# Exercise aim:
Every line from the top of the records below through the one containing "- \theta^0||_2^2 \right) + \\" must be copied exactly, and the pictures must not be.

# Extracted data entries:

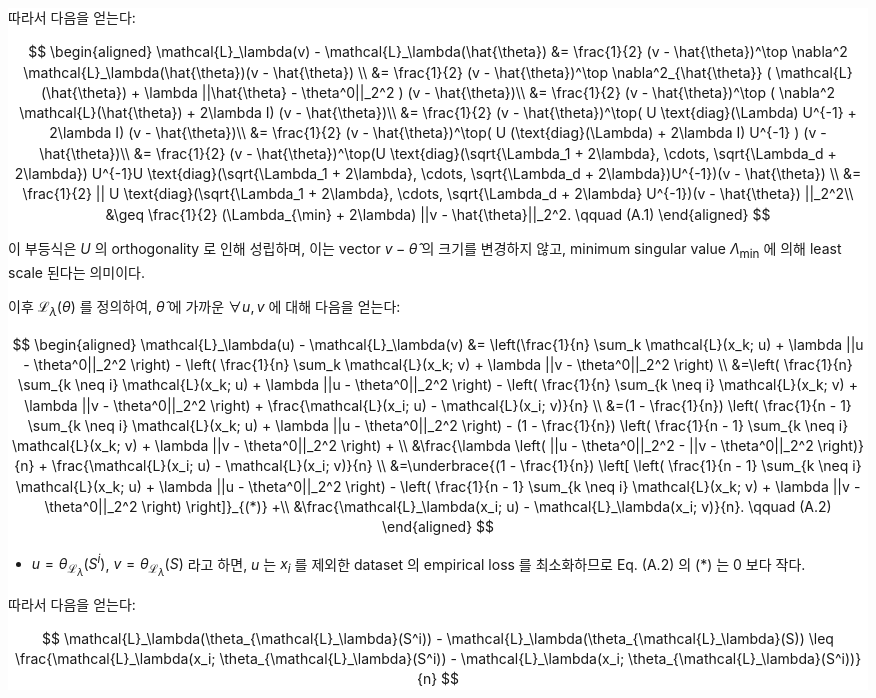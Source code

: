 따라서 다음을 얻는다:

$$
\begin{aligned}
  \mathcal{L}_\lambda(v) - \mathcal{L}_\lambda(\hat{\theta}) &= \frac{1}{2} (v - \hat{\theta})^\top \nabla^2 \mathcal{L}_\lambda(\hat{\theta})(v - \hat{\theta}) \\
  &= \frac{1}{2} (v - \hat{\theta})^\top \nabla^2_{\hat{\theta}} ( \mathcal{L}(\hat{\theta}) + \lambda ||\hat{\theta} - \theta^0||_2^2 ) (v - \hat{\theta})\\
  &= \frac{1}{2} (v - \hat{\theta})^\top ( \nabla^2 \mathcal{L}(\hat{\theta}) + 2\lambda I) (v - \hat{\theta})\\
  &= \frac{1}{2} (v - \hat{\theta})^\top( U \text{diag}(\Lambda) U^{-1} + 2\lambda I) (v - \hat{\theta})\\
  &= \frac{1}{2} (v - \hat{\theta})^\top( U (\text{diag}(\Lambda) + 2\lambda I) U^{-1} ) (v - \hat{\theta})\\
  &= \frac{1}{2} (v - \hat{\theta})^\top(U \text{diag}(\sqrt{\Lambda_1 + 2\lambda}, \cdots, \sqrt{\Lambda_d + 2\lambda}) U^{-1}U \text{diag}(\sqrt{\Lambda_1 + 2\lambda}, \cdots, \sqrt{\Lambda_d + 2\lambda})U^{-1})(v - \hat{\theta}) \\
  &= \frac{1}{2} || U \text{diag}(\sqrt{\Lambda_1 + 2\lambda}, \cdots, \sqrt{\Lambda_d + 2\lambda} U^{-1})(v - \hat{\theta}) ||_2^2\\
  &\geq \frac{1}{2} (\Lambda_{\min} + 2\lambda) ||v - \hat{\theta}||_2^2. \qquad (A.1)
\end{aligned}
$$

이 부등식은 $U$ 의 orthogonality 로 인해 성립하며, 이는 vector $v - \hat{\theta}$ 의 크기를 변경하지 않고, minimum singular value $\Lambda_{\min}$ 에 의해 least scale 된다는 의미이다.

이후 $\mathcal{L}_\lambda(\theta)$ 를 정의하여, $\hat{\theta}$ 에 가까운 $\forall u, v$ 에 대해 다음을 얻는다:

$$
\begin{aligned}
  \mathcal{L}_\lambda(u) - \mathcal{L}_\lambda(v) &= \left(\frac{1}{n} \sum_k \mathcal{L}(x_k; u) + \lambda ||u - \theta^0||_2^2 \right) - \left( \frac{1}{n} \sum_k \mathcal{L}(x_k; v) + \lambda ||v - \theta^0||_2^2 \right) \\
  &=\left( \frac{1}{n} \sum_{k \neq i} \mathcal{L}(x_k; u) + \lambda ||u - \theta^0||_2^2 \right) - \left( \frac{1}{n} \sum_{k \neq i} \mathcal{L}(x_k; v) + \lambda ||v - \theta^0||_2^2 \right) + \frac{\mathcal{L}(x_i; u) - \mathcal{L}(x_i; v)}{n} \\
  &=(1 - \frac{1}{n}) \left( \frac{1}{n - 1} \sum_{k \neq i} \mathcal{L}(x_k; u) + \lambda ||u - \theta^0||_2^2 \right) - (1 - \frac{1}{n}) \left( \frac{1}{n - 1} \sum_{k \neq i} \mathcal{L}(x_k; v) + \lambda ||v - \theta^0||_2^2 \right) + \\
  &\frac{\lambda \left( ||u - \theta^0||_2^2 - ||v - \theta^0||_2^2 \right)}{n} + \frac{\mathcal{L}(x_i; u) - \mathcal{L}(x_i; v)}{n} \\
  &=\underbrace{(1 - \frac{1}{n}) \left[ \left( \frac{1}{n - 1} \sum_{k \neq i} \mathcal{L}(x_k; u) + \lambda ||u - \theta^0||_2^2 \right) - \left( \frac{1}{n - 1} \sum_{k \neq i} \mathcal{L}(x_k; v) + \lambda ||v - \theta^0||_2^2 \right) \right]}_{(*)} +\\
  &\frac{\mathcal{L}_\lambda(x_i; u) - \mathcal{L}_\lambda(x_i; v)}{n}. \qquad (A.2)
\end{aligned}
$$

- $u = \theta_{\mathcal{L}_\lambda}(S^i)$, $v = \theta_{\mathcal{L}_\lambda}(S)$ 라고 하면, $u$ 는 $x_i$ 를 제외한 dataset 의 empirical loss 를 최소화하므로 Eq. (A.2) 의 $(*)$ 는 0 보다 작다. 

따라서 다음을 얻는다:

$$
\mathcal{L}_\lambda(\theta_{\mathcal{L}_\lambda}(S^i)) - \mathcal{L}_\lambda(\theta_{\mathcal{L}_\lambda}(S)) \leq \frac{\mathcal{L}_\lambda(x_i; \theta_{\mathcal{L}_\lambda}(S^i)) - \mathcal{L}_\lambda(x_i; \theta_{\mathcal{L}_\lambda}(S^i))}{n}
$$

# Answer to this problem:
Source code

: 따라서 다음을 얻는다:

$$
\begin{aligned}
  \mathcal{L}_\lambda(v) - \mathcal{L}_\lambda(\hat{\theta}) &= \frac{1}{2} (v - \hat{\theta})^\top \nabla^2 \mathcal{L}_\lambda(\hat{\theta})(v - \hat{\theta}) \\
  &= \frac{1}{2} (v - \hat{\theta})^\top \nabla^2_{\hat{\theta}} ( \mathcal{L}(\hat{\theta}) + \lambda ||\hat{\theta} - \theta^0||_2^2 ) (v - \hat{\theta})\\
  &= \frac{1}{2} (v - \hat{\theta})^\top ( \nabla^2 \mathcal{L}(\hat{\theta}) + 2\lambda I) (v - \hat{\theta})\\
  &= \frac{1}{2} (v - \hat{\theta})^\top( U \text{diag}(\Lambda) U^{-1} + 2\lambda I) (v - \hat{\theta})\\
  &= \frac{1}{2} (v - \hat{\theta})^\top( U (\text{diag}(\Lambda) + 2\lambda I) U^{-1} ) (v - \hat{\theta})\\
  &= \frac{1}{2} (v - \hat{\theta})^\top(U \text{diag}(\sqrt{\Lambda_1 + 2\lambda}, \cdots, \sqrt{\Lambda_d + 2\lambda}) U^{-1}U \text{diag}(\sqrt{\Lambda_1 + 2\lambda}, \cdots, \sqrt{\Lambda_d + 2\lambda})U^{-1})(v - \hat{\theta}) \\
  &= \frac{1}{2} || U \text{diag}(\sqrt{\Lambda_1 + 2\lambda}, \cdots, \sqrt{\Lambda_d + 2\lambda} U^{-1})(v - \hat{\theta}) ||_2^2\\
  &\geq \frac{1}{2} (\Lambda_{\min} + 2\lambda) ||v - \hat{\theta}||_2^2. \qquad (A.1)
\end{aligned}
$$

이 부등식은 $U$ 의 orthogonality 로 인해 성립하며, 이는 vector $v - \hat{\theta}$ 의 크기를 변경하지 않고, minimum singular value $\Lambda_{\min}$ 에 의해 least scale 된다는 의미이다.

이후 $\mathcal{L}_\lambda(\theta)$ 를 정의하여, $\hat{\theta}$ 에 가까운 $\forall u, v$ 에 대해 다음을 얻는다:

$$
\begin{aligned}
  \mathcal{L}_\lambda(u) - \mathcal{L}_\lambda(v) &= \left(\frac{1}{n} \sum_k \mathcal{L}(x_k; u) + \lambda ||u - \theta^0||_2^2 \right) - \left( \frac{1}{n} \sum_k \mathcal{L}(x_k; v) + \lambda ||v - \theta^0||_2^2 \right) \\
  &=\left( \frac{1}{n} \sum_{k \neq i} \mathcal{L}(x_k; u) + \lambda ||u - \theta^0||_2^2 \right) - \left( \frac{1}{n} \sum_{k \neq i} \mathcal{L}(x_k; v) + \lambda ||v - \theta^0||_2^2 \right) + \frac{\mathcal{L}(x_i; u) - \mathcal{L}(x_i; v)}{n} \\
  &=(1 - \frac{1}{n}) \left( \frac{1}{n - 1} \sum_{k \neq i} \mathcal{L}(x_k; u) + \lambda ||u - \theta^0||_2^2 \right) - (1 - \frac{1}{n}) \left( \frac{1}{n - 1} \sum_{k \neq i} \mathcal{L}(x_k; v) + \lambda ||v - \theta^0||_2^2 \right) + \\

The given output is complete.